Bonum Certa Men Certa

Eyes on Microsoft: Windows Disasters and Gagged Press; Microsoft/NBC Acquire More Press

Microsoft BBC



Summary: Already misguided by the mainstream press, people are not told about the insecurity of Windows; MSNBC buys another independent news Web site

ACCORDING to some sources such as the BBC, 130 million debit/credit card numbers got stolen electronically. The system which was the culprit here gets no mention, but -- reading between the lines -- some suspect that Microsoft is to blame because Windows is commonplace in US-based ATMs.



One man in Florida was arrested by federal authorities (the other two are presumably in Russia) after exploiting Microsoft Windows vulnerabilities in credit card processing terminals in places including 7/11 gas station/convenience stores. The men got away with stealing over 130 million credit and debit card numbers as well as detailed information of millions of people from their bank records that could be used to commit identity fraud.

[...]

When Microsoft talks about security initiatives, they’re talking about the kind of “security” that makes them money.

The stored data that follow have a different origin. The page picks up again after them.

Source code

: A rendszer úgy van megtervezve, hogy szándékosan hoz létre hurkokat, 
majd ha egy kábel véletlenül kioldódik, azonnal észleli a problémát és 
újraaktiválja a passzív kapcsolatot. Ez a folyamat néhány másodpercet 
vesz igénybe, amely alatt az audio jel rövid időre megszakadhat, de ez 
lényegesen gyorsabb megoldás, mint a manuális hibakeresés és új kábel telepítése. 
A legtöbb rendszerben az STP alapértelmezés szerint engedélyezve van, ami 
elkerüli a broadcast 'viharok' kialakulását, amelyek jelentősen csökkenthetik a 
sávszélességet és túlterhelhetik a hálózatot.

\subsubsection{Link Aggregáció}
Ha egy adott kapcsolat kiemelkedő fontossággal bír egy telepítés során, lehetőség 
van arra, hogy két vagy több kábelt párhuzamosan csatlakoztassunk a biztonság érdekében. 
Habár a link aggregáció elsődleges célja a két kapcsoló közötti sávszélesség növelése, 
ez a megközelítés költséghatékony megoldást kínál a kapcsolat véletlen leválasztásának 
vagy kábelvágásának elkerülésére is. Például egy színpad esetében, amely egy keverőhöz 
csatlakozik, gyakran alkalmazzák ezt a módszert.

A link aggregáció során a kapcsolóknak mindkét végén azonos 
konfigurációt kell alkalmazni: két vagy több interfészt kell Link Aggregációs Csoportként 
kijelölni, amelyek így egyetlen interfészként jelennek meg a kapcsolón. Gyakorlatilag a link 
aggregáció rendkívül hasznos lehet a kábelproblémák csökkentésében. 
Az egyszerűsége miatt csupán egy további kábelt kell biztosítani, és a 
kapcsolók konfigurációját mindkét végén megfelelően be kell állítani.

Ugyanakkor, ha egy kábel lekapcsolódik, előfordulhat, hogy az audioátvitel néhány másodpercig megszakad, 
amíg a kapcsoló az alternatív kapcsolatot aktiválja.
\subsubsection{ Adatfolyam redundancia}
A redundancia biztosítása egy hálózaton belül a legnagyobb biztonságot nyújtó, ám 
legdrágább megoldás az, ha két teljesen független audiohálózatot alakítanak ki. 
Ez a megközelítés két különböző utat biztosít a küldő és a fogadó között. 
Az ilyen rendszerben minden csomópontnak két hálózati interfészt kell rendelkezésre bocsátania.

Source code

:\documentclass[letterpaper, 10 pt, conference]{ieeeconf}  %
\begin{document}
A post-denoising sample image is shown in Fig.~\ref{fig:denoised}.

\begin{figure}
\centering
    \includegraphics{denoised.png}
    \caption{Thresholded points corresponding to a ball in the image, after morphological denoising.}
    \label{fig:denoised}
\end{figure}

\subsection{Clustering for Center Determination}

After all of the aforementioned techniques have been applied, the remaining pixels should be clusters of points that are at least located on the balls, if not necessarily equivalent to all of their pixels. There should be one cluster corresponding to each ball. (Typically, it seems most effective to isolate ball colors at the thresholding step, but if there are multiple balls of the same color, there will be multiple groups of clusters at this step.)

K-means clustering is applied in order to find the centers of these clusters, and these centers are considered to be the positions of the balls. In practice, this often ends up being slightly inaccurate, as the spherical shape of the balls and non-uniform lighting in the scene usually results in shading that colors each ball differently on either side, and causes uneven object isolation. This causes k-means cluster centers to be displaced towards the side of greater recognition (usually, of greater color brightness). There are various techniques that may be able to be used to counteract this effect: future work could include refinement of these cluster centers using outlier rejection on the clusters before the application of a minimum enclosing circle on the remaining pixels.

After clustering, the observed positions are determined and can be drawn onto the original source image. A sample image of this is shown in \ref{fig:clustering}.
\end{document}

They aren’t talking about securing your data from remote attacks, because they are not being held to account for this. They’re talking about “securing” the RIAA’s music from “attack” by you, they’re “securing” their Windows revenue stream from “attackers” who crack the product activator and costing them money, and they’re “securing” the MPAA’s movies from you, the “attacker”, who is trying to record them on his computer through Windows Media Center to watch later when you get home from work. If Microsoft put half as much work into securing your private and confidential information as they do circle jerking their pals over at the RIAA/MPAA, then maybe there wouldn’t be so much identity theft.


Rarely does the press point a finger at Microsoft. The PR agents of Microsoft harass those who do and Sam Varghese points out that in a 45-minute programme on computer security (just aired on Australian television) the word "Windows" is conspicuously avoided. The BBC did the same thing some months ago when it broke the law [1, 2].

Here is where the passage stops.